Work order>
Below are the records; pull every line that includes "ptid".

Records to use>

= = = = =

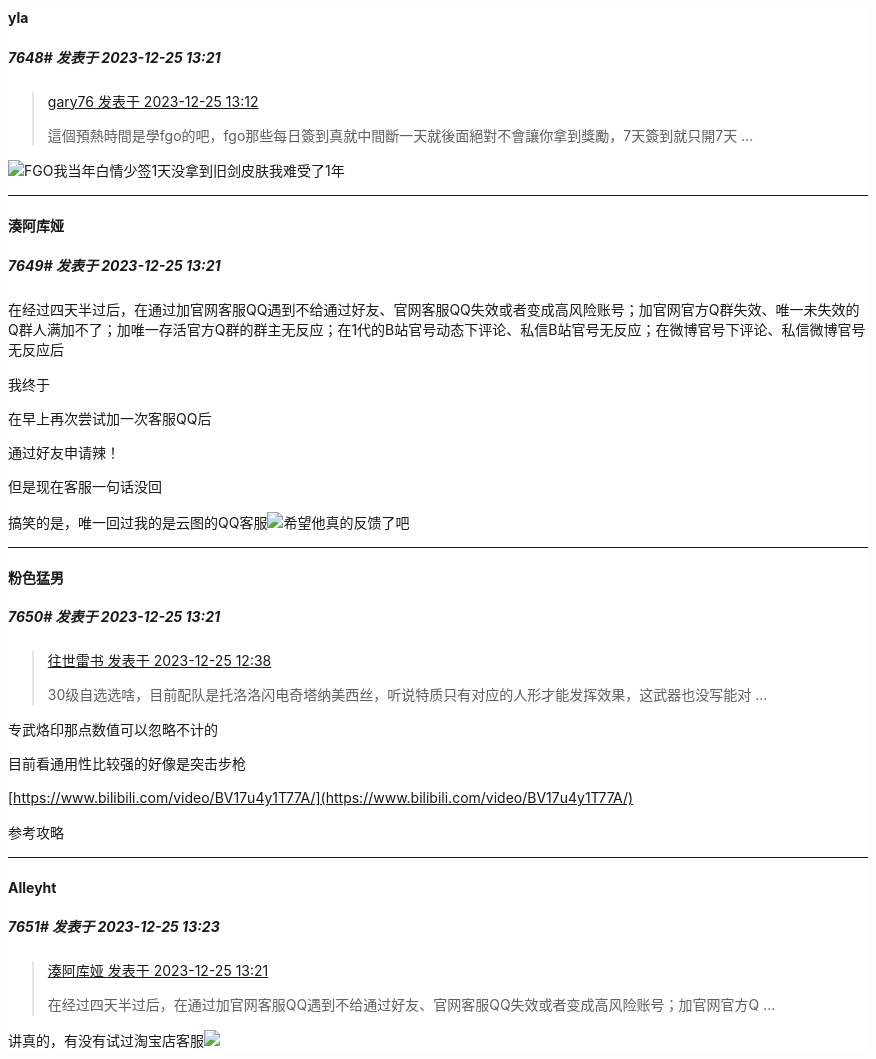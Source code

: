####  yla  
##### 7648#       发表于 2023-12-25 13:21

<blockquote><a href="httphttps://bbs.saraba1st.com/2b/forum.php?mod=redirect&amp;goto=findpost&amp;pid=63433989&amp;ptid=2125554" target="_blank">gary76 发表于 2023-12-25 13:12</a>

這個預熱時間是學fgo的吧，fgo那些每日簽到真就中間斷一天就後面絕對不會讓你拿到獎勵，7天簽到就只開7天 ...</blockquote>
<img src="https://static.saraba1st.com/image/smiley/face2017/212.png" referrerpolicy="no-referrer">FGO我当年白情少签1天没拿到旧剑皮肤我难受了1年

*****

####  湊阿库娅  
##### 7649#       发表于 2023-12-25 13:21

在经过四天半过后，在通过加官网客服QQ遇到不给通过好友、官网客服QQ失效或者变成高风险账号；加官网官方Q群失效、唯一未失效的Q群人满加不了；加唯一存活官方Q群的群主无反应；在1代的B站官号动态下评论、私信B站官号无反应；在微博官号下评论、私信微博官号无反应后

我终于

在早上再次尝试加一次客服QQ后

通过好友申请辣！

但是现在客服一句话没回

搞笑的是，唯一回过我的是云图的QQ客服<img src="https://static.saraba1st.com/image/smiley/face2017/037.png" referrerpolicy="no-referrer">希望他真的反馈了吧

*****

####  粉色猛男  
##### 7650#       发表于 2023-12-25 13:21

<blockquote><a href="httphttps://bbs.saraba1st.com/2b/forum.php?mod=redirect&amp;goto=findpost&amp;pid=63433626&amp;ptid=2125554" target="_blank">往世雷书 发表于 2023-12-25 12:38</a>

30级自选选啥，目前配队是托洛洛闪电奇塔纳美西丝，听说特质只有对应的人形才能发挥效果，这武器也没写能对 ...</blockquote>
专武烙印那点数值可以忽略不计的

目前看通用性比较强的好像是突击步枪

[https://www.bilibili.com/video/BV17u4y1T77A/](https://www.bilibili.com/video/BV17u4y1T77A/)

参考攻略


*****

####  Alleyht  
##### 7651#       发表于 2023-12-25 13:23

<blockquote><a href="httphttps://bbs.saraba1st.com/2b/forum.php?mod=redirect&amp;goto=findpost&amp;pid=63434064&amp;ptid=2125554" target="_blank">湊阿库娅 发表于 2023-12-25 13:21</a>

在经过四天半过后，在通过加官网客服QQ遇到不给通过好友、官网客服QQ失效或者变成高风险账号；加官网官方Q ...</blockquote>
讲真的，有没有试过淘宝店客服<img src="https://static.saraba1st.com/image/smiley/face2017/067.png" referrerpolicy="no-referrer">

= = = = =

Your response>
<blockquote><a href="httphttps://bbs.saraba1st.com/2b/forum.php?mod=redirect&amp;goto=findpost&amp;pid=63433989&amp;ptid=2125554" target="_blank">gary76 发表于 2023-12-25 13:12</a>
<blockquote><a href="httphttps://bbs.saraba1st.com/2b/forum.php?mod=redirect&amp;goto=findpost&amp;pid=63433626&amp;ptid=2125554" target="_blank">往世雷书 发表于 2023-12-25 12:38</a>
<blockquote><a href="httphttps://bbs.saraba1st.com/2b/forum.php?mod=redirect&amp;goto=findpost&amp;pid=63434064&amp;ptid=2125554" target="_blank">湊阿库娅 发表于 2023-12-25 13:21</a>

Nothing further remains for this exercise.